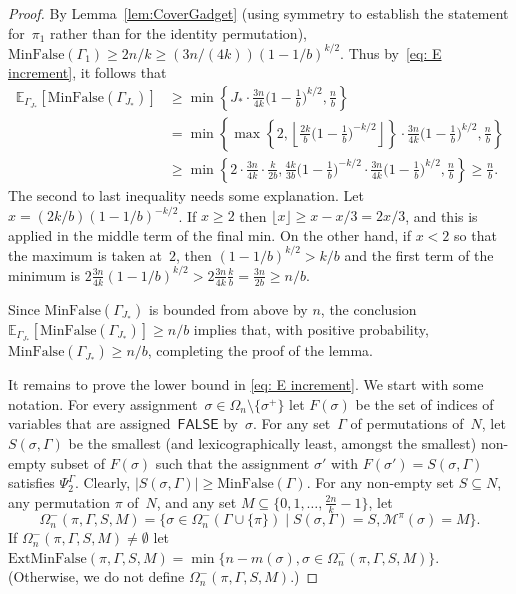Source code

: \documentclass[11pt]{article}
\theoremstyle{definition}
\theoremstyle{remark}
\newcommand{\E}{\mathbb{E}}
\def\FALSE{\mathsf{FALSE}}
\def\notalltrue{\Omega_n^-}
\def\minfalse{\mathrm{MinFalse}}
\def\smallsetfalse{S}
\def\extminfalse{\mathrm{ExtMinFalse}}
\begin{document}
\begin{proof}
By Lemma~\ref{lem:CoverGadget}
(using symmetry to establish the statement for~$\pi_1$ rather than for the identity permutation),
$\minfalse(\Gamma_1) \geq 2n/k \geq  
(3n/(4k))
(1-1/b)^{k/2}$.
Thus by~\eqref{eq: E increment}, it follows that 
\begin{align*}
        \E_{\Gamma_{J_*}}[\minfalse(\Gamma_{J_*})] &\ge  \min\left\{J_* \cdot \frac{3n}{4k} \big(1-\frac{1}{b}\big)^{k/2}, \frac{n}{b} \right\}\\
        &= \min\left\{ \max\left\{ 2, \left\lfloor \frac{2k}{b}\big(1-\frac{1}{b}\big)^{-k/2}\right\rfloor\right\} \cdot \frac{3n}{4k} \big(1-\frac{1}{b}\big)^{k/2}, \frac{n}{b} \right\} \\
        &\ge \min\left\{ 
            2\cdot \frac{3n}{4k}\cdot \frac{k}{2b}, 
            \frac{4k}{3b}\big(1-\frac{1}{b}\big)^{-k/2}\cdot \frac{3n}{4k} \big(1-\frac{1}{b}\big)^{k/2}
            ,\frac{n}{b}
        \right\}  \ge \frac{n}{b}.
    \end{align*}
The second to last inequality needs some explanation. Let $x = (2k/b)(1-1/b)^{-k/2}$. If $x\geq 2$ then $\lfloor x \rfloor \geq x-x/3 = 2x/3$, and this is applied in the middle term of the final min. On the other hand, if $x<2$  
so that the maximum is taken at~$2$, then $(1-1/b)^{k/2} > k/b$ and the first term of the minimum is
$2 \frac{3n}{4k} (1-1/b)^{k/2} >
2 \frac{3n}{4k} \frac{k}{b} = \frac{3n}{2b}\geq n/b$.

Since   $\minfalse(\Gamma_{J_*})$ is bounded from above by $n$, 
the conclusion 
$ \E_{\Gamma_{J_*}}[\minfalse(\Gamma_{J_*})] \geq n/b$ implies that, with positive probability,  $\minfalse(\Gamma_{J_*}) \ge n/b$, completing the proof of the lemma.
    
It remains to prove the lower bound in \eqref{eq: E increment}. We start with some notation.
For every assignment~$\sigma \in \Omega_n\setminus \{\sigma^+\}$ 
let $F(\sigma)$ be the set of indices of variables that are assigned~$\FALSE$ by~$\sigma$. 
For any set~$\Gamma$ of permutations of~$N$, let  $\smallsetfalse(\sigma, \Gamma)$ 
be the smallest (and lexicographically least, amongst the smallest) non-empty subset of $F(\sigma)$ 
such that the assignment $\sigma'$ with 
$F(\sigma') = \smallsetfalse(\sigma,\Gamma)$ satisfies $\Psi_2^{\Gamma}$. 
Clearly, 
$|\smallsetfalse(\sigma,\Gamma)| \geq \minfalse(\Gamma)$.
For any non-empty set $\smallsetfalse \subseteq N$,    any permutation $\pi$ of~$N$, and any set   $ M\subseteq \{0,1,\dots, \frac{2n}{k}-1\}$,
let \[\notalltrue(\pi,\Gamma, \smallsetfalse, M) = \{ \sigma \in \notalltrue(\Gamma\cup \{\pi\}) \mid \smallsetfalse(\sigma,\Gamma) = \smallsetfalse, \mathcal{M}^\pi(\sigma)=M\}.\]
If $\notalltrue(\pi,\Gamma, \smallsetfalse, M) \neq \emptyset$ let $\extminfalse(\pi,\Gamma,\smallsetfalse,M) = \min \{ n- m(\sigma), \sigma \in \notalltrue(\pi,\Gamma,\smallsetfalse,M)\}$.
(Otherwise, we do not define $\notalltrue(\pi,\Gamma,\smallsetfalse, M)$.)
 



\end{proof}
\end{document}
□ □ □
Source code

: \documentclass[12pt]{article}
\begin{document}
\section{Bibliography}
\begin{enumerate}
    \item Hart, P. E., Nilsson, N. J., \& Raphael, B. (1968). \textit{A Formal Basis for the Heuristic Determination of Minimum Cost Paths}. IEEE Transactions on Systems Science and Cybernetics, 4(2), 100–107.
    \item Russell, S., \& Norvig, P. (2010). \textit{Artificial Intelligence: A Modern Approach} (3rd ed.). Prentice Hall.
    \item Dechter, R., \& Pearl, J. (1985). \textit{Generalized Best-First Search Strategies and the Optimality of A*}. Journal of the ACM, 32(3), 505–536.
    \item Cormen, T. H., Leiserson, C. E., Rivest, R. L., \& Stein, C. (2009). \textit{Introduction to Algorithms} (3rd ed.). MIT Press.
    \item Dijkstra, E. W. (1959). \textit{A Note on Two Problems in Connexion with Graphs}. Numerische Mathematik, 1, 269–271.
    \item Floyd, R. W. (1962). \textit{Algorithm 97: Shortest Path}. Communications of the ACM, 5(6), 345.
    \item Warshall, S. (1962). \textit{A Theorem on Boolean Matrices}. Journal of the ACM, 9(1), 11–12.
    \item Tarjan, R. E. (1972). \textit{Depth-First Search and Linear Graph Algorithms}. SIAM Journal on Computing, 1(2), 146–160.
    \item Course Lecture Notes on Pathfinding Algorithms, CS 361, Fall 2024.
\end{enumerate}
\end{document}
□ □ □
● EXERCISE:
Go through the data above and copy each line in which "Search" appears.

● WRITTEN REPLY:
    \item Dechter, R., \& Pearl, J. (1985). \textit{Generalized Best-First Search Strategies and the Optimality of A*}. Journal of the ACM, 32(3), 505–536.
    \item Tarjan, R. E. (1972). \textit{Depth-First Search and Linear Graph Algorithms}. SIAM Journal on Computing, 1(2), 146–160.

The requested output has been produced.